(Items listed in a dataset)
┌──
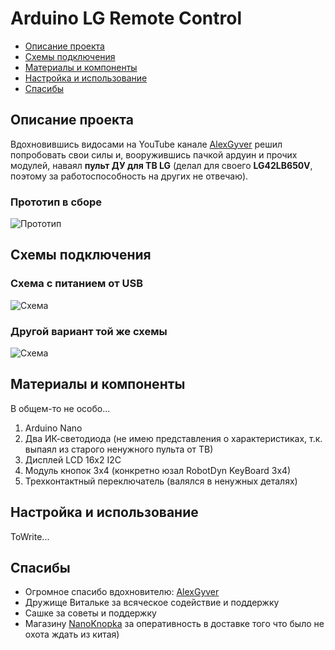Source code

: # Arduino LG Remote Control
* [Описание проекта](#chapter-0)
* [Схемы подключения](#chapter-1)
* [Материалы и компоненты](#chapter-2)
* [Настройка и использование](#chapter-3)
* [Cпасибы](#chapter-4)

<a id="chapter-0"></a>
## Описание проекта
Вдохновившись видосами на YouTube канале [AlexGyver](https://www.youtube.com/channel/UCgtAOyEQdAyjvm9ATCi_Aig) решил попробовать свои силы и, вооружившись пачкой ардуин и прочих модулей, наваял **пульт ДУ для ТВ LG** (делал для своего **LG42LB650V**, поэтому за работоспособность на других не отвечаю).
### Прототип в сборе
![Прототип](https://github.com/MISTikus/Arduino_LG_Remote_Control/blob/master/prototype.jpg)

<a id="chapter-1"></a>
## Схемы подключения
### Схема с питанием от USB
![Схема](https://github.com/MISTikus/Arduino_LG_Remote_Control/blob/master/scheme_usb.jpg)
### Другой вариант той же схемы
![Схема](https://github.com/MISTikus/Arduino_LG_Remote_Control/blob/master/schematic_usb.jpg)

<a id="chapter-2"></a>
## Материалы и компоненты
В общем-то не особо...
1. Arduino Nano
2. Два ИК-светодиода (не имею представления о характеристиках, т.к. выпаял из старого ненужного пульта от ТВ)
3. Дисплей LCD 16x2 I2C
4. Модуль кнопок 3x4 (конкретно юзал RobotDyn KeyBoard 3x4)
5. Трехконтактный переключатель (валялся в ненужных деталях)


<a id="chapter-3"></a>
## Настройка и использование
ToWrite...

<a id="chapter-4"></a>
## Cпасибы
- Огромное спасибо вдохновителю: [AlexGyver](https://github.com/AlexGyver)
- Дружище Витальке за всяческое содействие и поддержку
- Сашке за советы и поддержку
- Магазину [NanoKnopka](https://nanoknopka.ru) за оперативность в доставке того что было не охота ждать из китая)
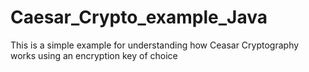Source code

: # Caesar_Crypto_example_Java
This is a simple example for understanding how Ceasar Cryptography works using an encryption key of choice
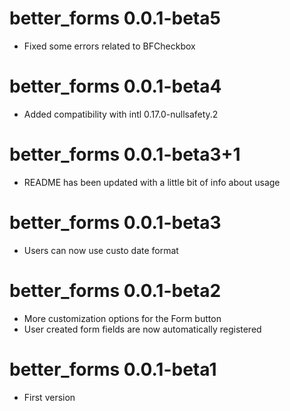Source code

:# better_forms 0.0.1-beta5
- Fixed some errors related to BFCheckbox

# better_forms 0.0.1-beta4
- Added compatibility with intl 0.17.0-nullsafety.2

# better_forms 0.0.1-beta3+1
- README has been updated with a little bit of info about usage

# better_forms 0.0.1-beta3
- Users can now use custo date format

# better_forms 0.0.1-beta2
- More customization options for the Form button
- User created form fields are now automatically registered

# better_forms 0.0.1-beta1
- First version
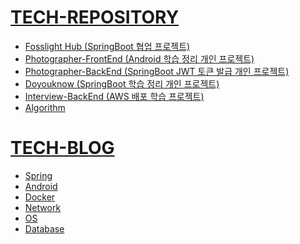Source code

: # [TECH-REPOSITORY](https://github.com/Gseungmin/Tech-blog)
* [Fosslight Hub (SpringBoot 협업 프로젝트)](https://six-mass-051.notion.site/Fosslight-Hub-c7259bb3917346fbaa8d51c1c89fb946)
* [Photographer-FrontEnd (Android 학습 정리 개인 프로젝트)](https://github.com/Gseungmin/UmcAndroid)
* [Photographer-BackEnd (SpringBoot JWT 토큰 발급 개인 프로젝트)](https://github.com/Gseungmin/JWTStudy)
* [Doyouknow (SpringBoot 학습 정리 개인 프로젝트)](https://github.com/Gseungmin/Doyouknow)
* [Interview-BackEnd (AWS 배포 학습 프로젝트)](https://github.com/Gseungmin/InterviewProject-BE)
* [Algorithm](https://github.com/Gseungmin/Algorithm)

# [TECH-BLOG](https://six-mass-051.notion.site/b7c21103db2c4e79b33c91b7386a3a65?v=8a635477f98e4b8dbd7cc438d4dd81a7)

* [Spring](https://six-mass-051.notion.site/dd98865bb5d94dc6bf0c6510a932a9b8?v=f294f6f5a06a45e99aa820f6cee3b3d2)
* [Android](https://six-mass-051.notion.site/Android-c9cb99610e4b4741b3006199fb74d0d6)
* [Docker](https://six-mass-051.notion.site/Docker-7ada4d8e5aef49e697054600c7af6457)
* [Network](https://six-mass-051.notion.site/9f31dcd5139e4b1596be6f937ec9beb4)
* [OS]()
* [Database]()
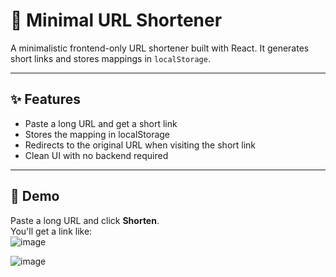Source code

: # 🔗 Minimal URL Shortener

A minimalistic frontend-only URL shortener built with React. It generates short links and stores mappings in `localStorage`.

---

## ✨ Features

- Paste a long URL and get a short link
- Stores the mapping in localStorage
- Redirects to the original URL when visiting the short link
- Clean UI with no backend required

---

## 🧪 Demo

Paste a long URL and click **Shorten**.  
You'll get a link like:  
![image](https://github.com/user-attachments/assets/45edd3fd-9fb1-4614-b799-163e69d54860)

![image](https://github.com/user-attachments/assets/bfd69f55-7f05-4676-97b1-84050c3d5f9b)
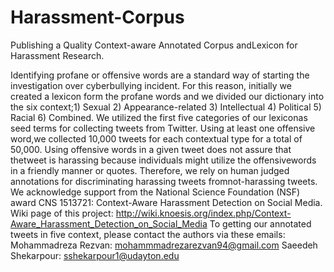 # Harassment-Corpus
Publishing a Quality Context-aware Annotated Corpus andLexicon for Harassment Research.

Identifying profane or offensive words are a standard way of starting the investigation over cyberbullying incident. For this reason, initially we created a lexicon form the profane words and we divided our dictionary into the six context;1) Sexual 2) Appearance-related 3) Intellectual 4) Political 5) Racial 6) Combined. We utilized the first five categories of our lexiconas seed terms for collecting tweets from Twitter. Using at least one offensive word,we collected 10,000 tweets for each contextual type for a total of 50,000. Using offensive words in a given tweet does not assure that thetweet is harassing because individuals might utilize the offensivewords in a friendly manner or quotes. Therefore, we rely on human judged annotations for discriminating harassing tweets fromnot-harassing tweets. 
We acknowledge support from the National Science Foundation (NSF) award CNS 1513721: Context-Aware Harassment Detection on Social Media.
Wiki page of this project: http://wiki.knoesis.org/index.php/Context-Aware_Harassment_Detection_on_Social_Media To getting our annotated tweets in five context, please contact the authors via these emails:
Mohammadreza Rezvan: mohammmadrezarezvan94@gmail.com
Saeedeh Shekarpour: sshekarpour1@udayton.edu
└──
What to work on.
Please write out the lines above, beginning at the line with "Paste a long URL and click **Shorten**." and ending at the last line of the records, exactly as they appear and without pictures.

Finished exercise.
Paste a long URL and click **Shorten**.  
You'll get a link like:  
![image](https://github.com/user-attachments/assets/45edd3fd-9fb1-4614-b799-163e69d54860)

![image](https://github.com/user-attachments/assets/bfd69f55-7f05-4676-97b1-84050c3d5f9b)
 # Harassment-Corpus
Publishing a Quality Context-aware Annotated Corpus andLexicon for Harassment Research.

Identifying profane or offensive words are a standard way of starting the investigation over cyberbullying incident. For this reason, initially we created a lexicon form the profane words and we divided our dictionary into the six context;1) Sexual 2) Appearance-related 3) Intellectual 4) Political 5) Racial 6) Combined. We utilized the first five categories of our lexiconas seed terms for collecting tweets from Twitter. Using at least one offensive word,we collected 10,000 tweets for each contextual type for a total of 50,000. Using offensive words in a given tweet does not assure that thetweet is harassing because individuals might utilize the offensivewords in a friendly manner or quotes. Therefore, we rely on human judged annotations for discriminating harassing tweets fromnot-harassing tweets. 
We acknowledge support from the National Science Foundation (NSF) award CNS 1513721: Context-Aware Harassment Detection on Social Media.
Wiki page of this project: http://wiki.knoesis.org/index.php/Context-Aware_Harassment_Detection_on_Social_Media To getting our annotated tweets in five context, please contact the authors via these emails:
Mohammadreza Rezvan: mohammmadrezarezvan94@gmail.com
Saeedeh Shekarpour: sshekarpour1@udayton.edu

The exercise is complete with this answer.